As we all know, life seldom happens as we plan it to. This applies to the writing life, too. I’ve been in denial about this fact. Writing has always been how I’ve sought and found control and escape from the rest of life’s vagaries and challenges. Every since I graduated from my library science program in May of 2022, I’ve tried to find the regular rhythm of writing that I had before I started school. But I started earning my degree back in August of 2020. My mother was still alive then. My relationship status was different then. I was not as good at handling my anxiety then and often wrote for hours to try regulate or escape my emotions. Covid was rampant. The world was a scary place and little did I know then that it would get much scarier. I am a different person than I was then. I didn’t think that so much would change in a relatively short amount of time but it did.
Since May, I have beaten myself up for a long time for not being able to pick up right where I left off with my projects and plans after two years of grad school. And then I felt bad for not being able to automatically find a new path forward. I had spent so much time wishing I could write my own stories instead of doing schoolwork so why couldn’t I just jump in? There isn’t just one answer to that question and that’s totally okay.

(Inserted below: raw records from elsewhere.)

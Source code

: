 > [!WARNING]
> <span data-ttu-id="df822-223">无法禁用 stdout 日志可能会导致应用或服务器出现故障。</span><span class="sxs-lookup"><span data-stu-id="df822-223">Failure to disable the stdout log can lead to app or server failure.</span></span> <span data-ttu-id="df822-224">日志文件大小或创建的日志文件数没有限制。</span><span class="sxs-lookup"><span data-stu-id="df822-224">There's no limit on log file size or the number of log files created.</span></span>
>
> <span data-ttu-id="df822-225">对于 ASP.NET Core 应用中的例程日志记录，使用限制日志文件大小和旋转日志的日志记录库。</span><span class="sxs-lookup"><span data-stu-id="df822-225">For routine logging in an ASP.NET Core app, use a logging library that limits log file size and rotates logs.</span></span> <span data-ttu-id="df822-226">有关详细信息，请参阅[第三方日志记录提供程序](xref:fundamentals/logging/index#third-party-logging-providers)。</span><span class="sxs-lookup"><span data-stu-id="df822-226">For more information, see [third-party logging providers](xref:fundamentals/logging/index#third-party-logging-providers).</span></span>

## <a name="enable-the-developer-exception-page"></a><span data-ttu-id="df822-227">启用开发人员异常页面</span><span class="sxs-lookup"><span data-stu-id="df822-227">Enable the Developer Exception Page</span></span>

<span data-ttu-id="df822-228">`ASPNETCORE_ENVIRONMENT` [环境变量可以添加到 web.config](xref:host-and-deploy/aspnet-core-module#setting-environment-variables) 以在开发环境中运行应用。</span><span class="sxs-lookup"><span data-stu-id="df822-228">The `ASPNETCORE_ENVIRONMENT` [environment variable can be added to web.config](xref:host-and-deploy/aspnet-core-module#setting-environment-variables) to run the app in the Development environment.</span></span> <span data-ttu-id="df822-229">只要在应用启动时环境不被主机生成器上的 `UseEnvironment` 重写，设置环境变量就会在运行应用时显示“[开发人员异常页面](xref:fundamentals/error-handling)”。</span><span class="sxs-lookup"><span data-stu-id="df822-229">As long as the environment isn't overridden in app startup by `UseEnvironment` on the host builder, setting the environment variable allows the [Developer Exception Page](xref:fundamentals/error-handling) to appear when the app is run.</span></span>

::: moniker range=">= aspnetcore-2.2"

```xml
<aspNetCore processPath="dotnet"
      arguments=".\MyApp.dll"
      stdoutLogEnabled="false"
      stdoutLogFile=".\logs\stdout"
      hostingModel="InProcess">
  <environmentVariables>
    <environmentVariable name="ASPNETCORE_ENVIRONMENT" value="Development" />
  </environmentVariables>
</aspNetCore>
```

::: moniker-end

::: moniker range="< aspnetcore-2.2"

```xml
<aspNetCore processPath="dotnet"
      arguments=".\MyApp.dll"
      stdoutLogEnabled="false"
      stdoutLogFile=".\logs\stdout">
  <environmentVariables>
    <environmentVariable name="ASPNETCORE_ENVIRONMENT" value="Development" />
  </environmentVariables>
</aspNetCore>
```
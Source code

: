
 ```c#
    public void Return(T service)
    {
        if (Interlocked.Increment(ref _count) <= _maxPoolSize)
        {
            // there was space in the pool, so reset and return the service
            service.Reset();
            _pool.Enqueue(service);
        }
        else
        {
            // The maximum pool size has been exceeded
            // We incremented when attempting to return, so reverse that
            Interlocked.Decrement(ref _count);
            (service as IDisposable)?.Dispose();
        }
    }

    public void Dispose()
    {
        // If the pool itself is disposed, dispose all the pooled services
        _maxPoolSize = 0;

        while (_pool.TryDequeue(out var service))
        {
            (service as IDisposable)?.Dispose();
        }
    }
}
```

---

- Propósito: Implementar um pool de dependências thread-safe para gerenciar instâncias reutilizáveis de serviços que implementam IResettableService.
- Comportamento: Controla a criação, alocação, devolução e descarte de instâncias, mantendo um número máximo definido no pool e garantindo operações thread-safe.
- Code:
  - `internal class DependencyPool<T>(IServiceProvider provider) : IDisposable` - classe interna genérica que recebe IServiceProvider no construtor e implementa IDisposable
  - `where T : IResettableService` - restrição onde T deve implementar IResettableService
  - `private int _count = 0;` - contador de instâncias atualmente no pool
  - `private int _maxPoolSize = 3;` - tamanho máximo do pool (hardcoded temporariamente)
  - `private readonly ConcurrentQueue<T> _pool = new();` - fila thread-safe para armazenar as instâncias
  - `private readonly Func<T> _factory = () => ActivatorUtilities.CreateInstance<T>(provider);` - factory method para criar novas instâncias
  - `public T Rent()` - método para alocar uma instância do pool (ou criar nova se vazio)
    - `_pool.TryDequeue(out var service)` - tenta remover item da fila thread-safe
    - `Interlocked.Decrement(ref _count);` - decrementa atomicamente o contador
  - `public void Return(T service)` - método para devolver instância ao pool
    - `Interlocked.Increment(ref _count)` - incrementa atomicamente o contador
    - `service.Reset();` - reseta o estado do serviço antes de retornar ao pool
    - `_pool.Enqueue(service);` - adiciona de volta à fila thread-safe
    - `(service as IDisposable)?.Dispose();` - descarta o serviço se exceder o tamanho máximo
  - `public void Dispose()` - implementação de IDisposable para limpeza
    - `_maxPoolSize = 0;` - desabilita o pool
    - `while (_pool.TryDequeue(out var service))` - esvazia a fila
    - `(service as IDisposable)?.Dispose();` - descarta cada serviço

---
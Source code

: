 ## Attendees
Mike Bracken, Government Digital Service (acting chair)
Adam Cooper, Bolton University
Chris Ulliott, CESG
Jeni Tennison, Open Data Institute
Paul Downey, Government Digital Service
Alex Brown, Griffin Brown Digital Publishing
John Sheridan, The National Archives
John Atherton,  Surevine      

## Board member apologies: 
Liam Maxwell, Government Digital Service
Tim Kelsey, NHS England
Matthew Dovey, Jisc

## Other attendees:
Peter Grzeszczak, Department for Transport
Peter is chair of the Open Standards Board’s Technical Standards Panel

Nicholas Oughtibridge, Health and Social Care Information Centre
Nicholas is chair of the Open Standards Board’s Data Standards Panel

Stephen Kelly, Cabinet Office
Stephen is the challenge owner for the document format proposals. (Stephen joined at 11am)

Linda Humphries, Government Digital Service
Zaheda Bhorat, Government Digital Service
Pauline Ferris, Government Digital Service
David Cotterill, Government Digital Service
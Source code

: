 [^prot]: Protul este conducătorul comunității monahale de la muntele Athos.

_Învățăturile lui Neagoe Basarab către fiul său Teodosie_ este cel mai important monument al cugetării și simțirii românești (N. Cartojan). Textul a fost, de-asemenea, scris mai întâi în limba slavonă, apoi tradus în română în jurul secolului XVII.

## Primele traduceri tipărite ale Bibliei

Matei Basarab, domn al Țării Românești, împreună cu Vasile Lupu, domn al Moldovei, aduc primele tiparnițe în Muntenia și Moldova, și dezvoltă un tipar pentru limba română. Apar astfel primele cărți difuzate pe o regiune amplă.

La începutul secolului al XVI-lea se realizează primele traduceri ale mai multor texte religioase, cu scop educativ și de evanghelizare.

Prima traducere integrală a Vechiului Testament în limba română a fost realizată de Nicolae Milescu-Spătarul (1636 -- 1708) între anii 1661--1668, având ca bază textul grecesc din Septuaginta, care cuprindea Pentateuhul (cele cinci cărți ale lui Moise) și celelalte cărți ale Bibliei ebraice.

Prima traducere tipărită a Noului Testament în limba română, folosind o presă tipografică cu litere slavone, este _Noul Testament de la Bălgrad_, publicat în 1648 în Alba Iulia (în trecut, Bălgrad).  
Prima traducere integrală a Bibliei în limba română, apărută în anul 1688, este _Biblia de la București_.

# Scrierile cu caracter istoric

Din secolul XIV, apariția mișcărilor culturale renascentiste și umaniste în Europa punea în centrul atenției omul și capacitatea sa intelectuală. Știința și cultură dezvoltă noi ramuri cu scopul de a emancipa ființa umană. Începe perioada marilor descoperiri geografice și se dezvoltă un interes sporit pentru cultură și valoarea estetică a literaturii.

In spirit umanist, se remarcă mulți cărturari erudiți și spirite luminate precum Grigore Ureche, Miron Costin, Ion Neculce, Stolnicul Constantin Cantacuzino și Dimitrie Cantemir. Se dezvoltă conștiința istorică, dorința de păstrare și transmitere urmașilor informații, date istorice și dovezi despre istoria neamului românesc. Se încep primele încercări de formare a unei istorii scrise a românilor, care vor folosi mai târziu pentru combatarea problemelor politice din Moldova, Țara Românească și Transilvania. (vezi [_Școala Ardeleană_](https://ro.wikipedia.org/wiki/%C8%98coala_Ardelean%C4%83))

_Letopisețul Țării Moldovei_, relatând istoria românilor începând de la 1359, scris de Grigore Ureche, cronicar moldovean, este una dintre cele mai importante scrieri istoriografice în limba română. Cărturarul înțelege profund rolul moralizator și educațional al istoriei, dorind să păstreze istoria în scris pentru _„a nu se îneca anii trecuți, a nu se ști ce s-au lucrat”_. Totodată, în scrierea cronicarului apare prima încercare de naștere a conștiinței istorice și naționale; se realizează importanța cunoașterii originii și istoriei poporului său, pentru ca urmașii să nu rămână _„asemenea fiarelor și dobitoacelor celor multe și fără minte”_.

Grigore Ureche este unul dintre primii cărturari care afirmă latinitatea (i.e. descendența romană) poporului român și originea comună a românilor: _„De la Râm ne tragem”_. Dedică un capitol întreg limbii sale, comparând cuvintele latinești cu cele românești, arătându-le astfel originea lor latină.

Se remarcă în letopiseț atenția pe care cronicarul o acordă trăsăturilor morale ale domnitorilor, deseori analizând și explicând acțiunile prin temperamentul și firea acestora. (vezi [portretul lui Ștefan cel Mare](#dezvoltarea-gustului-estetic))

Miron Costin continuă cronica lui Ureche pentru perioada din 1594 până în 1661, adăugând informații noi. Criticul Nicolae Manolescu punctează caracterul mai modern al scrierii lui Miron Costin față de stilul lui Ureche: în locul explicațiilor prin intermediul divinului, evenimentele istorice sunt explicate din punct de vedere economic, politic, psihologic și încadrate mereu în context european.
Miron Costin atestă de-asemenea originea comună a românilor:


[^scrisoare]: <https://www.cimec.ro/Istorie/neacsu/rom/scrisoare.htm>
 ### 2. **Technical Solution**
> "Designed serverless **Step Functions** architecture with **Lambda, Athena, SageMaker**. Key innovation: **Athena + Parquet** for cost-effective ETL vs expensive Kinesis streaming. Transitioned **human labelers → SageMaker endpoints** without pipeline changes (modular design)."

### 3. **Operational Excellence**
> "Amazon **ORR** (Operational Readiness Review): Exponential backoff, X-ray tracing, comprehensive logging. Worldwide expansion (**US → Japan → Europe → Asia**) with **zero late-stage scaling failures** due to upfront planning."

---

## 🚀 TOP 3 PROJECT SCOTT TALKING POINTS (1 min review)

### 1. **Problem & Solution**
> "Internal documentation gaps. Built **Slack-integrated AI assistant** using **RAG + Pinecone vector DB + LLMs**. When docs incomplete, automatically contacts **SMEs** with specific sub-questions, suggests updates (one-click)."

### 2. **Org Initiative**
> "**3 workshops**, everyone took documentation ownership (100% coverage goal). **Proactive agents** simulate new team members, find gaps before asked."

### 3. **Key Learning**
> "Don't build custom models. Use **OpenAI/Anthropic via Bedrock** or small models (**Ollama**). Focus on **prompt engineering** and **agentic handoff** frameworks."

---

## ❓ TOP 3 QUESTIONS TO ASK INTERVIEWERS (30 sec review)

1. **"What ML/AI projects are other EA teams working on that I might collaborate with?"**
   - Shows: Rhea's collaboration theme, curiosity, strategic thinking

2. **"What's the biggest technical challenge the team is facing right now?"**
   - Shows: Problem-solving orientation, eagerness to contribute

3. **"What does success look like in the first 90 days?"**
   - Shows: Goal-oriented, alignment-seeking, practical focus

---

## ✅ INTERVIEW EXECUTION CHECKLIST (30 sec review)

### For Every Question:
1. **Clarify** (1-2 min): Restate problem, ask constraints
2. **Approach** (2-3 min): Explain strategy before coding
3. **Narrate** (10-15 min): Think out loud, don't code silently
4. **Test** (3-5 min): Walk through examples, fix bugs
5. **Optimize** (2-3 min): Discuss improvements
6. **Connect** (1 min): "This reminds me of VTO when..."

The point is that I am trying my hardest to build a post-grad writing life. This post is my declaration to myself (and to the internet) that just as I need to revise my stories to make them the best that they can be, so too can I revise my writing life as many times as I need to in order to become the writer I have always wanted to be. And part of my new writing life includes working on ideas that have surprised me while shelving older, more cherished projects. It includes doing my utmost to get my first book published and then hopefully a second, a third, a fourth, etc. It includes using a pen name for certain stories. It includes working in genres I never thought I would. And it includes keeping up this blog. Welcome to my new writing life. I’m sure it’ll be an interesting journey.